| Task details |
Below are some entries. Count the lines where "bytes" appears and state only that number.

| Supplied entries |
• • • • • • •
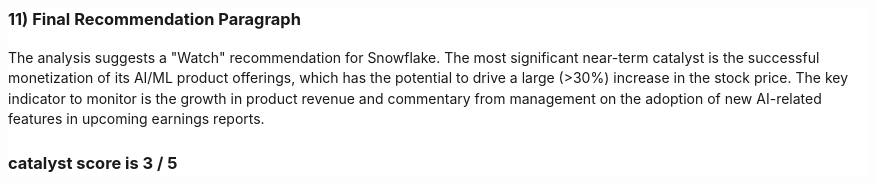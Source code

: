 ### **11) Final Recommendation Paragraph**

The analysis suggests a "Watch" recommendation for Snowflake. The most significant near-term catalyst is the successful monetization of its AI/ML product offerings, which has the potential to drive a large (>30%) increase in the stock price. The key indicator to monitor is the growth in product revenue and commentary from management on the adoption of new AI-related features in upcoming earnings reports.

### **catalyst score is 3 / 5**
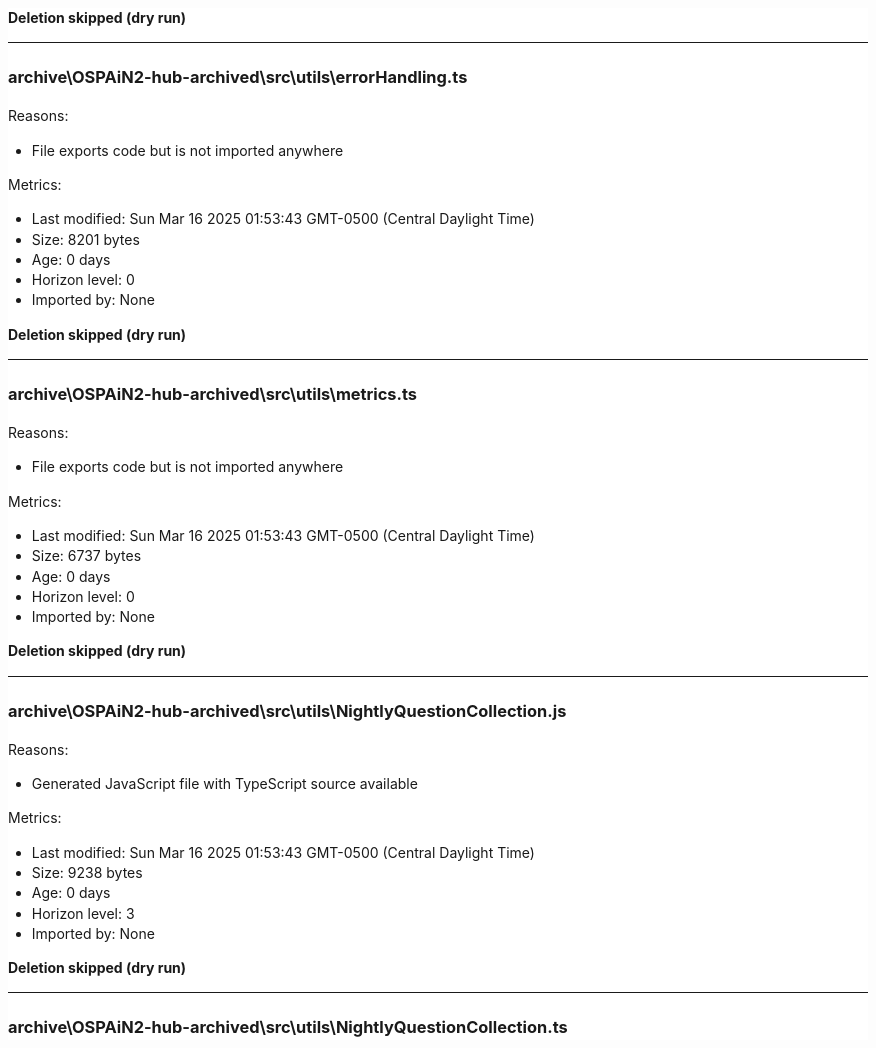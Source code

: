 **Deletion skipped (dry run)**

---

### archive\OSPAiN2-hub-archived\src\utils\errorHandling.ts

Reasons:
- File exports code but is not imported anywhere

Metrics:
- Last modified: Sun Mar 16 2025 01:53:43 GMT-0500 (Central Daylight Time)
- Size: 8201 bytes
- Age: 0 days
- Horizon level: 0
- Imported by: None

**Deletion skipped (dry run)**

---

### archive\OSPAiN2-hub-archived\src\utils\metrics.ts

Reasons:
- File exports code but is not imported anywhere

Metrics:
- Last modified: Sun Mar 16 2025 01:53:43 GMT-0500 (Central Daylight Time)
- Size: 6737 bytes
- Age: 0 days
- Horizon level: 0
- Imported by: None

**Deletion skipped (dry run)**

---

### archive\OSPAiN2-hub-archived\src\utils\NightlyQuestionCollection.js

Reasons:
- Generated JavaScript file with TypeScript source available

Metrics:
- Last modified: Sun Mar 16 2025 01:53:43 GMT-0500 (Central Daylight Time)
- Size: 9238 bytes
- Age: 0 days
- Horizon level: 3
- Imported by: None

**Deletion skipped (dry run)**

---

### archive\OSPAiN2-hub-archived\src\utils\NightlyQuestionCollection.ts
• • • • • • •
| Result |
3